The mutagenicity of the test substance was studied with four mutant strains of Salmonella typhimurium (TA1535, TA1537, TA98 and TA100) and one strain of Escherichia coli (WP2 uvrA) according to OECD guideline 471 and EU method B13/14. The investigations were carried using the standard plate incorporation assay with and without liver homogenate (S9) from Phenobarbital/β-naphthoflavone induced rat liver.
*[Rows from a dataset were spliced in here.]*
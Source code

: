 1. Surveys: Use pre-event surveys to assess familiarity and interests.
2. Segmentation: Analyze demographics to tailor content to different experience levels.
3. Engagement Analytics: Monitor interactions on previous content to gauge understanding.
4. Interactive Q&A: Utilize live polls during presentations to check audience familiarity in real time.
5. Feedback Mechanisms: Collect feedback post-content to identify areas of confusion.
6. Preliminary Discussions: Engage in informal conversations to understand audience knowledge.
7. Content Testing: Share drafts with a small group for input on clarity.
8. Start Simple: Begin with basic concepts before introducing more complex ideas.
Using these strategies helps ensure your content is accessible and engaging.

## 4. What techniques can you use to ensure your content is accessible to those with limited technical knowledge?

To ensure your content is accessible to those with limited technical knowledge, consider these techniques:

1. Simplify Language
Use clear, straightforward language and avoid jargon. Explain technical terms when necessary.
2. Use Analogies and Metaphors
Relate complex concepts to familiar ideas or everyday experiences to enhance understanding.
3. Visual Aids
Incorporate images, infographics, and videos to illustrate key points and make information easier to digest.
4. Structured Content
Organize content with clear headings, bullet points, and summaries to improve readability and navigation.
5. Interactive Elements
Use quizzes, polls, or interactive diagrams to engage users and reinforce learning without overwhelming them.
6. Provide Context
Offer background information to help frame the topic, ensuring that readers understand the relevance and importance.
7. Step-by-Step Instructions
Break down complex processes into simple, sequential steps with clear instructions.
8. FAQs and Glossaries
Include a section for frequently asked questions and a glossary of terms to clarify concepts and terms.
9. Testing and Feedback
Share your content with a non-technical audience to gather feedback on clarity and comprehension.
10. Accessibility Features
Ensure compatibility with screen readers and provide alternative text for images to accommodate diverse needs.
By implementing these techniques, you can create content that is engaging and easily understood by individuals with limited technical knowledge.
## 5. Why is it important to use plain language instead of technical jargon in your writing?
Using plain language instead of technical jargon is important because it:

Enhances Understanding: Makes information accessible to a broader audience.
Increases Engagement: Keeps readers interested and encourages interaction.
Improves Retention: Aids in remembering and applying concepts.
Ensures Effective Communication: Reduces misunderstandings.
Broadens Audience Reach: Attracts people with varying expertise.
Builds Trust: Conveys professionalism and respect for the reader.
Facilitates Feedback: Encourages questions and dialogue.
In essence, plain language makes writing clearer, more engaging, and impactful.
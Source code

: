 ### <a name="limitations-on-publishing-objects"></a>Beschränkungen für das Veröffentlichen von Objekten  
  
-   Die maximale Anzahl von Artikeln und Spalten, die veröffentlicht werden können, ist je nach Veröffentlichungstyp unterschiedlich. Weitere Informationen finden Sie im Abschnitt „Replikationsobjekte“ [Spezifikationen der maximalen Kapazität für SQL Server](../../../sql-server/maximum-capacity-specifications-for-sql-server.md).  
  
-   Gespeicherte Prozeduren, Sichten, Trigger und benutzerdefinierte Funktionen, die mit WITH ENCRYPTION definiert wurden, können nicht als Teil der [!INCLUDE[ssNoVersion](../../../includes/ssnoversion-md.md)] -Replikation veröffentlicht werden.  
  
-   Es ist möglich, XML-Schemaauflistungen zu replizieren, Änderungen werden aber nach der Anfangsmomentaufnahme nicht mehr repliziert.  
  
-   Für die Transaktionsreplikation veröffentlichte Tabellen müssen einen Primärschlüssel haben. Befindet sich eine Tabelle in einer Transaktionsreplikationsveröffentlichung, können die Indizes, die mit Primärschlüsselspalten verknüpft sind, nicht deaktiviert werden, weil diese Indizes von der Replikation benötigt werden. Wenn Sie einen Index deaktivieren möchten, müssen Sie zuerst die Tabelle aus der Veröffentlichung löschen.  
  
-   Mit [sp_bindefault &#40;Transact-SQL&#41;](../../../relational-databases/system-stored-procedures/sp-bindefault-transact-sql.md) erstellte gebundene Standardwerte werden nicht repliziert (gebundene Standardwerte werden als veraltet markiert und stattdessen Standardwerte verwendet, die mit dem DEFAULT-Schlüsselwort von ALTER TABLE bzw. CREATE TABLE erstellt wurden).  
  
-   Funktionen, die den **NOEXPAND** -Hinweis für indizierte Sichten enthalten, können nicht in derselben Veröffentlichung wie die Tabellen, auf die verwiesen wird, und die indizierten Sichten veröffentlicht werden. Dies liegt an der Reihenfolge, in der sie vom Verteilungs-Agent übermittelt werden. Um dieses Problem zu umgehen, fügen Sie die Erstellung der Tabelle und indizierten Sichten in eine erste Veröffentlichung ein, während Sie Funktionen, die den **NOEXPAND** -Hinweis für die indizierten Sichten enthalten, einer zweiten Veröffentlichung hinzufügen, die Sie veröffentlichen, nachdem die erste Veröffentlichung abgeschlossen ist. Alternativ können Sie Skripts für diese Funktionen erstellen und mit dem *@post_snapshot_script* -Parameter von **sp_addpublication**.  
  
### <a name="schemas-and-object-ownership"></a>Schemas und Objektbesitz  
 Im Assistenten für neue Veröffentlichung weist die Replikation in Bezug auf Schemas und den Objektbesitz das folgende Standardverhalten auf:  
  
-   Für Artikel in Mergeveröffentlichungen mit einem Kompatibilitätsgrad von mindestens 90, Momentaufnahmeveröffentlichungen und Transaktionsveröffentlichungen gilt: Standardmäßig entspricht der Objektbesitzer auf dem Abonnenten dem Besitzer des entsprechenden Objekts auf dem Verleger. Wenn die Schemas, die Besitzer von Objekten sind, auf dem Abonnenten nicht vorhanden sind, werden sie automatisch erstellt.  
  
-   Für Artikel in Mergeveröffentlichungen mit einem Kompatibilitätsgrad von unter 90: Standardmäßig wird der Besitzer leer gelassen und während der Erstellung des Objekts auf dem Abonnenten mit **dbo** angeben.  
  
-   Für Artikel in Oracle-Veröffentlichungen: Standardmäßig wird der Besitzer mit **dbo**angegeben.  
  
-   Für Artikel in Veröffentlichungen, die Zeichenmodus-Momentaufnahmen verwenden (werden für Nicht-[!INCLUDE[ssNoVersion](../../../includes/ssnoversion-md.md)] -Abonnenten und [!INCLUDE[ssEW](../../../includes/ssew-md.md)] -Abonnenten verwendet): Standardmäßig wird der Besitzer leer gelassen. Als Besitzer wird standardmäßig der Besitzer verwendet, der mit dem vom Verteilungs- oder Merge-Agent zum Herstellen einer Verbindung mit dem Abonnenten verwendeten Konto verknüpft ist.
The test substance was dissolved in DMSO and tested in concentrations of 33 to 5000 µg per plate. Cytotoxicity was recorded as reduced background lawn with the strain TA 100 at 5000 μg/plate with and without metabolic activation and with the strain WP2 uvrA at 5000 μg/plate with metabolic activation. Sodium azide, 4-nitro-o-phenylene-diamine, methyl methane sulfonate and 2-aminoanthracene served as positive controls to confirm the reversion properties and the specificity of the bacterial strains as well as the efficacy of the metabolizing system. In the concentration range investigated, the test substance did not induce a significant increase in the mutation frequency of the tester strains in the presence and absence of a metabolic activation system. In conclusion, these results indicate that under the experimental conditions described, the test item was not mutagenic to Salmonella typhimurium strains TA1535, TA1537, TA98 and TA100 or to Escherichia coli strain WP2 uvrA in the presence and absence of a metabolizing system.